Datuk Lee Chong Wei is a Malaysia badminton player who is representing Malaysia because he is the best player in the singles contested in tournaments sanctioned by our government.
Does the Miss Malaysia is the most pretty or most smart girl in Malaysia for her to carry the Miss Malaysia title? Besides, beauty contest itself is a profit-oriented commercial activity which is nothing to do with Malaysia official function.
No private organization should be allowed to use “Malaysia” name to mislead the public that they are sanctioned by the Malaysian government. There was an incident where a Malaysian beauty contestant apologized to Filipinos on behalf of Malaysia during a regional beauty contest held in Manila several years ago.
There are provisions in the Malaysian law for the authorities to take action against any organization missuses “Malaysia” in their commercial promotion.
The contestants in any beauty contest could call themselves Miss Pussycat or any name, but never Miss Malaysia whatsoever.

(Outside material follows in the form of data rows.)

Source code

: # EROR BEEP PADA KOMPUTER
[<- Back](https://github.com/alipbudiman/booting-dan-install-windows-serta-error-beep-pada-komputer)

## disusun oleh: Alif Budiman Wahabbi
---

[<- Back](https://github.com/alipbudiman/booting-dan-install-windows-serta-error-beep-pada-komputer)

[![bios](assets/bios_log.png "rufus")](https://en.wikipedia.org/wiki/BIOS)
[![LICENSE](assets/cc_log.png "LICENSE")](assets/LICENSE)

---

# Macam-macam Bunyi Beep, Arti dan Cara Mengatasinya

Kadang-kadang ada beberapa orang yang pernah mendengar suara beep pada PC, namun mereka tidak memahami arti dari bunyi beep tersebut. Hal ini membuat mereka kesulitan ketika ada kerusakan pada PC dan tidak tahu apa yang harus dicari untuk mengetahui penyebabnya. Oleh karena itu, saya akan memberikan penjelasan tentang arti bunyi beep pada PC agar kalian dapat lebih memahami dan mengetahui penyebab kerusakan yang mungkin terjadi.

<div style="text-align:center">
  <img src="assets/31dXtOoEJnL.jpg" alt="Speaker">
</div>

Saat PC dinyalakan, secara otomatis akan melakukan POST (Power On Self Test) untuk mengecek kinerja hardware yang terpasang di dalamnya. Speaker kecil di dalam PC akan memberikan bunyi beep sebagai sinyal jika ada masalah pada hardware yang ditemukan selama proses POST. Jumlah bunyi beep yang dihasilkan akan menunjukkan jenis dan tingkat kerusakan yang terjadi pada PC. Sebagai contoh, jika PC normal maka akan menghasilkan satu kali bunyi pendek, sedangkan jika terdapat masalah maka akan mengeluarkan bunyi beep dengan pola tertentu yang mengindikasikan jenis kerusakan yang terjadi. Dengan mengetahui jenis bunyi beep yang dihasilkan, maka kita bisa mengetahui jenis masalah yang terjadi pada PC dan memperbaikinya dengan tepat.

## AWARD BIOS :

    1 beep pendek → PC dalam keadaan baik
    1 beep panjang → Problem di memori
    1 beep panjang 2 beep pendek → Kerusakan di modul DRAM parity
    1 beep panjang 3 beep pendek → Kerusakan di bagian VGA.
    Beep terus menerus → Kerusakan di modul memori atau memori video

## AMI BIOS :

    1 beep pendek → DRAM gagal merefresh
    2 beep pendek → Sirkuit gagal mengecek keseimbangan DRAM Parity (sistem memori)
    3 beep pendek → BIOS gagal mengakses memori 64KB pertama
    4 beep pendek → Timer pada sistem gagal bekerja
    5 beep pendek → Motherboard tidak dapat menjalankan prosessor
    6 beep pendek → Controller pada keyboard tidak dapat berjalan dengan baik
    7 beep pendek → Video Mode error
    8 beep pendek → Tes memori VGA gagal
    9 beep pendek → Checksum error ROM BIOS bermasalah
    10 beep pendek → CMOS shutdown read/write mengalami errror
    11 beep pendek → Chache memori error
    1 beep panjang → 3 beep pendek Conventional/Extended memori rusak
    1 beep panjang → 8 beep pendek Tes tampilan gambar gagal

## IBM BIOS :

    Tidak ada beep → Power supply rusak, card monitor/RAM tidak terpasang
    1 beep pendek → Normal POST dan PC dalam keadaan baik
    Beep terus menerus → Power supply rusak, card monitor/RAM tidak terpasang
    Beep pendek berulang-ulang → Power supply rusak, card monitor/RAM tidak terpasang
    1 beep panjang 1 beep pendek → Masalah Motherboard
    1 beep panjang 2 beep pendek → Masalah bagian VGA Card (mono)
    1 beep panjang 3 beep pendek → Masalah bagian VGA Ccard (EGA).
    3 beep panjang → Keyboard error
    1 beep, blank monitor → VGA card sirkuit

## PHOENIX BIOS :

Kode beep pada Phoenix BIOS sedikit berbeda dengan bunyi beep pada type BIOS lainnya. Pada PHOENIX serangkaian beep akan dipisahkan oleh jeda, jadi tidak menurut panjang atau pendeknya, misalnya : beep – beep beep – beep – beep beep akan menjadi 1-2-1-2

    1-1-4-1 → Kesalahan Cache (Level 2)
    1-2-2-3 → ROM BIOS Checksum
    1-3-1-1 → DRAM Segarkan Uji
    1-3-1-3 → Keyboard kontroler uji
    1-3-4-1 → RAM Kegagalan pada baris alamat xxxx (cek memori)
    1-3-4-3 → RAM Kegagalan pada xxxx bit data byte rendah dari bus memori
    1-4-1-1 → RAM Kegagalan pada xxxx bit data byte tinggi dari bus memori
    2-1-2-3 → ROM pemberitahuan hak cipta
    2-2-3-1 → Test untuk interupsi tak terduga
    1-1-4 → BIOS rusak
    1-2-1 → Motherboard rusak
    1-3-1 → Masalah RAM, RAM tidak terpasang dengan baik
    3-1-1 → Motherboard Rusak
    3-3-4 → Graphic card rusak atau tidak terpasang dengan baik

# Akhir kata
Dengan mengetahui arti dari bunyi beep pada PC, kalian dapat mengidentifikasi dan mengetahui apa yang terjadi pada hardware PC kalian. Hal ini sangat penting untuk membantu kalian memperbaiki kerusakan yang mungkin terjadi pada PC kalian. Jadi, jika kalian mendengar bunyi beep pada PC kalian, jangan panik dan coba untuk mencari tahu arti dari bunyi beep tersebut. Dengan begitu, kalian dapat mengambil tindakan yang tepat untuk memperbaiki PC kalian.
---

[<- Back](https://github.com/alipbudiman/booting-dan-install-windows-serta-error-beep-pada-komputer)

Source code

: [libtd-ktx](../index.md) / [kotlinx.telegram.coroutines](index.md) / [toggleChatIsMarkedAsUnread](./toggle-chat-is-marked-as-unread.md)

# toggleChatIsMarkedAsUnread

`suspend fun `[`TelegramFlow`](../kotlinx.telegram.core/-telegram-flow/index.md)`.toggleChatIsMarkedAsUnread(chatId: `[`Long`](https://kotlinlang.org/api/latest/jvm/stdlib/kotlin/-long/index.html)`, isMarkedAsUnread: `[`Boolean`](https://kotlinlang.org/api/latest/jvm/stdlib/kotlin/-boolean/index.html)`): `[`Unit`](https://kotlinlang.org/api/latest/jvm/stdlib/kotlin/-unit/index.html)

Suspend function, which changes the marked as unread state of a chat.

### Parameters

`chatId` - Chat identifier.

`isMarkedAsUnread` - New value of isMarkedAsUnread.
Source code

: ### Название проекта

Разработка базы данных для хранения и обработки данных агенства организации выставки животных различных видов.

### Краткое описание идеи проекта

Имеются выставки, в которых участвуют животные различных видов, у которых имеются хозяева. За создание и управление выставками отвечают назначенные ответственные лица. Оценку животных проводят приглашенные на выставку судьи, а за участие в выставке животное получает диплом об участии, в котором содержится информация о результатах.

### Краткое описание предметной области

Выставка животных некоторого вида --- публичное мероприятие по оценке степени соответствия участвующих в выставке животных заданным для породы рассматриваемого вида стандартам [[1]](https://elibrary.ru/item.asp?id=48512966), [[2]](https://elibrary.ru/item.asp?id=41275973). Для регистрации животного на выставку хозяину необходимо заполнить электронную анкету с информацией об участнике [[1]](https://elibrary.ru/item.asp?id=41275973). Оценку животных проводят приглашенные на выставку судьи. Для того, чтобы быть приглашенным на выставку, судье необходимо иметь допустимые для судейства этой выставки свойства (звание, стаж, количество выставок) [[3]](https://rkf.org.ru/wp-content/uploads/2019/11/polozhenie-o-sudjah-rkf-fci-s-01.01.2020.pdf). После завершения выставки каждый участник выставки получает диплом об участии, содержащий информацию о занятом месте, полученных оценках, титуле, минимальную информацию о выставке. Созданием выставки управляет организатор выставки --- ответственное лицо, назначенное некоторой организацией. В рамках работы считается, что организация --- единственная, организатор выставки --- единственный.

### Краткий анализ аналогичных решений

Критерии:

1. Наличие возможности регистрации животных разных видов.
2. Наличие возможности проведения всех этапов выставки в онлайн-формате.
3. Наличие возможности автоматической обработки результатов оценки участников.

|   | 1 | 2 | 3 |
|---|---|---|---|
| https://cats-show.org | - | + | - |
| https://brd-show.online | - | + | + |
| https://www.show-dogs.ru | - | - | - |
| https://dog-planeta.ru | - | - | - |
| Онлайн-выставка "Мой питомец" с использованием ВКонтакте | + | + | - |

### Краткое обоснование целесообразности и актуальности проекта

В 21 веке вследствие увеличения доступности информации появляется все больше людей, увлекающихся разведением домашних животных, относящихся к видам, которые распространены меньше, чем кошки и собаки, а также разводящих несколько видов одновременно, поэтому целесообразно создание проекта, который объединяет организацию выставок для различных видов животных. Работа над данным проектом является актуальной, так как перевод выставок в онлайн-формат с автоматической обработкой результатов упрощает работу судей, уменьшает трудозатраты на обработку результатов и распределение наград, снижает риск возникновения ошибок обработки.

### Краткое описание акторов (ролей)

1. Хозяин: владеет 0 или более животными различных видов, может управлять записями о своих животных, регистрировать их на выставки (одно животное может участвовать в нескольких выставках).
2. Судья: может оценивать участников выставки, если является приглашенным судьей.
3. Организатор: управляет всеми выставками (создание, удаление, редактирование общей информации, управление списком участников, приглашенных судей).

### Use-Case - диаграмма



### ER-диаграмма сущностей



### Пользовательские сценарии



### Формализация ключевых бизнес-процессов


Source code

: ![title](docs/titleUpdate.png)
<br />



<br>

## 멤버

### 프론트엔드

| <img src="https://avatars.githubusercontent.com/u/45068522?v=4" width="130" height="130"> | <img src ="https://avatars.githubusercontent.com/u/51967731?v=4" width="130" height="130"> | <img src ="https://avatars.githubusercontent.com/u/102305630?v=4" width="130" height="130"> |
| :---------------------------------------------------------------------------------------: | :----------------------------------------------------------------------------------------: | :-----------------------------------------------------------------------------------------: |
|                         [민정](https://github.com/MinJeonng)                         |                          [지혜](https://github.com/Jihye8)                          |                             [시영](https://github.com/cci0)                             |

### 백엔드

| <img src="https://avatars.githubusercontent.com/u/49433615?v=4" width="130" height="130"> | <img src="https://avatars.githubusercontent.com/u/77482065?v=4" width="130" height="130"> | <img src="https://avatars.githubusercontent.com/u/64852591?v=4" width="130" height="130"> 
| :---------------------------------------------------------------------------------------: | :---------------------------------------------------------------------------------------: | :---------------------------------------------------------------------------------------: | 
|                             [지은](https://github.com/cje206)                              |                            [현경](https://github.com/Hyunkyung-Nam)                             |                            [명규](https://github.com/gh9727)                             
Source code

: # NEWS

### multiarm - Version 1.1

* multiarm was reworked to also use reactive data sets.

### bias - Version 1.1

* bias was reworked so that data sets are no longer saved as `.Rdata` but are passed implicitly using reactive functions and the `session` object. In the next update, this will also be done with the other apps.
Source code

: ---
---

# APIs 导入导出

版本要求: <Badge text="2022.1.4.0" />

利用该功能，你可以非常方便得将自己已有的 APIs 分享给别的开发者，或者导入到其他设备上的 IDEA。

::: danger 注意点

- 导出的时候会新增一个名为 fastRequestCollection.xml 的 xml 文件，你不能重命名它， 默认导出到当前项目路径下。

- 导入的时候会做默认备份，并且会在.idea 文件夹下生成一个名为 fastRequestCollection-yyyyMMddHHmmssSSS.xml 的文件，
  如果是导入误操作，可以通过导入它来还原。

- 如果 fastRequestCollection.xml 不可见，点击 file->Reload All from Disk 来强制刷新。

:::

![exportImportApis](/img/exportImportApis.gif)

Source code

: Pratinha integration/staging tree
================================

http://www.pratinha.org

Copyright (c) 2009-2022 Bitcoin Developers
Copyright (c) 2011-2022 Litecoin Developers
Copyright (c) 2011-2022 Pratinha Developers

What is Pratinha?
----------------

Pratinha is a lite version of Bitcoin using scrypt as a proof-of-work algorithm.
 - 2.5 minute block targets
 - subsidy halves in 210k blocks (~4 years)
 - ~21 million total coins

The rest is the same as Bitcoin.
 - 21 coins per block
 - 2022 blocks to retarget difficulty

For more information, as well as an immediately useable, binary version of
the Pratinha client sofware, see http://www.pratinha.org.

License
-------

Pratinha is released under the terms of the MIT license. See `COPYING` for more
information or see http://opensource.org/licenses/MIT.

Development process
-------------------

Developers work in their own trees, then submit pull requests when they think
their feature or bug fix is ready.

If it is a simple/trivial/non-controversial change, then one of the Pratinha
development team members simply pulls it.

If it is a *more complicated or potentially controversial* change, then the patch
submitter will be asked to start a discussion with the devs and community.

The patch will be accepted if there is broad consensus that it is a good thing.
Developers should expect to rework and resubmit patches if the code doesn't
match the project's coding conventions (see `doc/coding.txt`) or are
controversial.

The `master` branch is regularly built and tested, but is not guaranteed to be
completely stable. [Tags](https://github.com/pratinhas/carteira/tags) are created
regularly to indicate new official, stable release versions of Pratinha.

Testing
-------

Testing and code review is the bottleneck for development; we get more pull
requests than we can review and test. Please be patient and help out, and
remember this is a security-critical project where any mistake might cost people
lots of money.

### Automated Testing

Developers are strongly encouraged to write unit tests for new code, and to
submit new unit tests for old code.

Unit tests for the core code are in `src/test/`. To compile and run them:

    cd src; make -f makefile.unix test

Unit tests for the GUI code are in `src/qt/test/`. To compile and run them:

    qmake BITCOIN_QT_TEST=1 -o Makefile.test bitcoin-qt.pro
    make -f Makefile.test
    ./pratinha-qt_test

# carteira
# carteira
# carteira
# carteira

There’s only Malaysian beauty, says Mumo director
KUALA LUMPUR: The Miss Universe Malaysia Organisation (Mumo) has rebuked an article by International Business Times (IBTimes) on the selection of the Miss Universe in this country.
Mumo national director Andrea Fonseka said the article, published on July 14, was unjustified to Malaysians and uncalled for, adding that it clearly showed the writer’s ignorance towards the multi-ethnic background in Malaysia.
“Yes, predominantly we are Malay, Chinese and Indian. But we also have so many other ethnic groups.
Making a stand: Andrea Fonseka speaking during the exclusive interview. — Bernama
“So don’t draw judgment on the society’s culture and country that you don’t know about,” she said in an exclusive interview with Bernama here yesterday.
The article, titled “The Politics of Beauty: Is Malaysia’s Miss Universe Contestant Too White?”, had specifically picked Malaysia as one country that had tended towards fairer-skinned beauties to represent the country in the Miss Universe pageant, while the selection had also become more westernised in recent years.
It raised doubts about the “Malaysianness” of Penang-born Kimberly Leggett, winner of the Miss Malaysia 2012 and of a Caucasian-Eurasian parentage, who was deemed too white for a Malaysian by the writer.
“For me, your cannot crown a girl just because she is ‘too white’ or based on the skin colour.
“We crown a girl because she deserved it and to discriminate against fair-skinned girls because they don’t look Malaysian is detrimental,” Fonseka said.
The leggy beauty, who was crowned Miss Universe Malaysia in 2004, is also of mixed parentage herself.
She also said there was no Malaysian look, only Malaysian beauty, and that the writer should have defined what was Malaysian look to justify the report.
The article also criticised Mumo’s move to introduce a reality television show concept as part of its selection process.
While defending the concept, Fonseka said it would allow the public to follow and get to know the contestants’ real personality better before they take to the stage.
She added that the concept, which was introduced last year, would continue this year, with some adjustments.